------ DATA FOR THIS EXERCISE
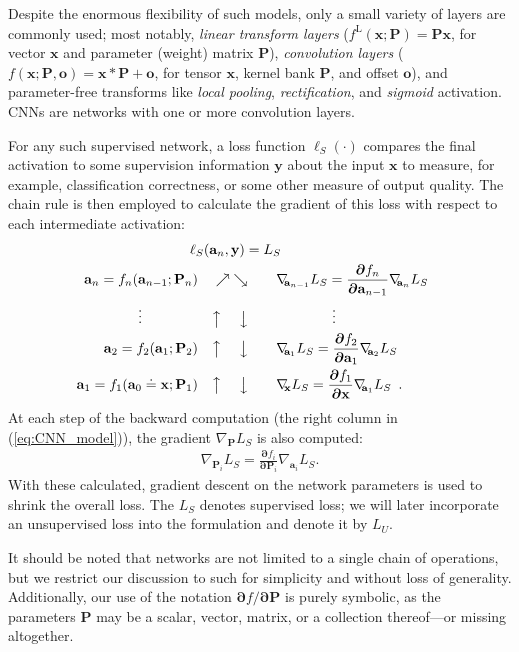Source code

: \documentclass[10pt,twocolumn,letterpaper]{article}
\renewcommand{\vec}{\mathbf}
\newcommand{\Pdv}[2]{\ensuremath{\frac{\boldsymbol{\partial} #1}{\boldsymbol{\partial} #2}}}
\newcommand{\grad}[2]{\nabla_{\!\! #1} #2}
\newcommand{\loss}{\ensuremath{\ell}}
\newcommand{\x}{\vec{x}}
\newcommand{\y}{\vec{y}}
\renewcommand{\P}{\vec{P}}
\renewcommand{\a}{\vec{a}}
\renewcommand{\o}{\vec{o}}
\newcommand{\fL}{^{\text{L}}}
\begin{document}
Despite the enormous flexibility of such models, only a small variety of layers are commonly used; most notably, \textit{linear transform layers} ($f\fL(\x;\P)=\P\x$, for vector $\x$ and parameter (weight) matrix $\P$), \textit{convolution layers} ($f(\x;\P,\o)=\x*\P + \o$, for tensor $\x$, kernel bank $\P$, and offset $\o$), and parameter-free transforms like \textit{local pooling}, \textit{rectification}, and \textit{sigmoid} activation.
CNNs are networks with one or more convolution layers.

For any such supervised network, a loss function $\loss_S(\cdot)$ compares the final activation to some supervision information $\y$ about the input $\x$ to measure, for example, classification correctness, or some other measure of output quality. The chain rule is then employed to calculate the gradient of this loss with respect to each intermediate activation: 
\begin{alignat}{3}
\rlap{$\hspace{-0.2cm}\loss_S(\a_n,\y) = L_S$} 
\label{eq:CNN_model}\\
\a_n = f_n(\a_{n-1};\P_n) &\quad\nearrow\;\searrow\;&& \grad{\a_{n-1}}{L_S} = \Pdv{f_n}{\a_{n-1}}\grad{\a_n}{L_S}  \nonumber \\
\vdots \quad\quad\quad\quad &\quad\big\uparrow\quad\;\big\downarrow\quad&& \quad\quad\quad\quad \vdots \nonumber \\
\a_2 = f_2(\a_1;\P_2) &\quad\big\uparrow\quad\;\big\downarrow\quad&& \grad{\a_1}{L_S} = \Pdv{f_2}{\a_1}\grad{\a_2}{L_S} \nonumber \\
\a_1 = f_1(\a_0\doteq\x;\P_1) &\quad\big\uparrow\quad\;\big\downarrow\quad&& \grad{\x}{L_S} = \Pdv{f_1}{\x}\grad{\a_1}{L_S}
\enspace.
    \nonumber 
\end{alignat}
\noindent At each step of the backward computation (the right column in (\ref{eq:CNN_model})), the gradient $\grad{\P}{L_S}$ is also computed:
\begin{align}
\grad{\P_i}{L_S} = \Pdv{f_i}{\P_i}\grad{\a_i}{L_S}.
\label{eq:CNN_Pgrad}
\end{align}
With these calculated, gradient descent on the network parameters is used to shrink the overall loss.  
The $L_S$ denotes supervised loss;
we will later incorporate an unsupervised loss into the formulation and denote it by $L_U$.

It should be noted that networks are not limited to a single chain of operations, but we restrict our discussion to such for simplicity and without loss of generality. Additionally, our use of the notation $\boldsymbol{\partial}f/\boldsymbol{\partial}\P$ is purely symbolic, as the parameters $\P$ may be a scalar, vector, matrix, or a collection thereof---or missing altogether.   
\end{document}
------------
● WHAT TO WORK ON
Each record above should come back exactly the same, only without its pictures.

● SOLUTION BELOW
Source code

: \documentclass[10pt,twocolumn,letterpaper]{article}
\renewcommand{\vec}{\mathbf}
\newcommand{\Pdv}[2]{\ensuremath{\frac{\boldsymbol{\partial} #1}{\boldsymbol{\partial} #2}}}
\newcommand{\grad}[2]{\nabla_{\!\! #1} #2}
\newcommand{\loss}{\ensuremath{\ell}}
\newcommand{\x}{\vec{x}}
\newcommand{\y}{\vec{y}}
\renewcommand{\P}{\vec{P}}
\renewcommand{\a}{\vec{a}}
\renewcommand{\o}{\vec{o}}
\newcommand{\fL}{^{\text{L}}}
\begin{document}
Despite the enormous flexibility of such models, only a small variety of layers are commonly used; most notably, \textit{linear transform layers} ($f\fL(\x;\P)=\P\x$, for vector $\x$ and parameter (weight) matrix $\P$), \textit{convolution layers} ($f(\x;\P,\o)=\x*\P + \o$, for tensor $\x$, kernel bank $\P$, and offset $\o$), and parameter-free transforms like \textit{local pooling}, \textit{rectification}, and \textit{sigmoid} activation.
CNNs are networks with one or more convolution layers.

For any such supervised network, a loss function $\loss_S(\cdot)$ compares the final activation to some supervision information $\y$ about the input $\x$ to measure, for example, classification correctness, or some other measure of output quality. The chain rule is then employed to calculate the gradient of this loss with respect to each intermediate activation: 
\begin{alignat}{3}
\rlap{$\hspace{-0.2cm}\loss_S(\a_n,\y) = L_S$} 
\label{eq:CNN_model}\\
\a_n = f_n(\a_{n-1};\P_n) &\quad\nearrow\;\searrow\;&& \grad{\a_{n-1}}{L_S} = \Pdv{f_n}{\a_{n-1}}\grad{\a_n}{L_S}  \nonumber \\
\vdots \quad\quad\quad\quad &\quad\big\uparrow\quad\;\big\downarrow\quad&& \quad\quad\quad\quad \vdots \nonumber \\
\a_2 = f_2(\a_1;\P_2) &\quad\big\uparrow\quad\;\big\downarrow\quad&& \grad{\a_1}{L_S} = \Pdv{f_2}{\a_1}\grad{\a_2}{L_S} \nonumber \\
\a_1 = f_1(\a_0\doteq\x;\P_1) &\quad\big\uparrow\quad\;\big\downarrow\quad&& \grad{\x}{L_S} = \Pdv{f_1}{\x}\grad{\a_1}{L_S}
\enspace.
    \nonumber 
\end{alignat}
\noindent At each step of the backward computation (the right column in (\ref{eq:CNN_model})), the gradient $\grad{\P}{L_S}$ is also computed:
\begin{align}
\grad{\P_i}{L_S} = \Pdv{f_i}{\P_i}\grad{\a_i}{L_S}.
\label{eq:CNN_Pgrad}
\end{align}
With these calculated, gradient descent on the network parameters is used to shrink the overall loss.  
The $L_S$ denotes supervised loss;
we will later incorporate an unsupervised loss into the formulation and denote it by $L_U$.

It should be noted that networks are not limited to a single chain of operations, but we restrict our discussion to such for simplicity and without loss of generality. Additionally, our use of the notation $\boldsymbol{\partial}f/\boldsymbol{\partial}\P$ is purely symbolic, as the parameters $\P$ may be a scalar, vector, matrix, or a collection thereof---or missing altogether.   
\end{document}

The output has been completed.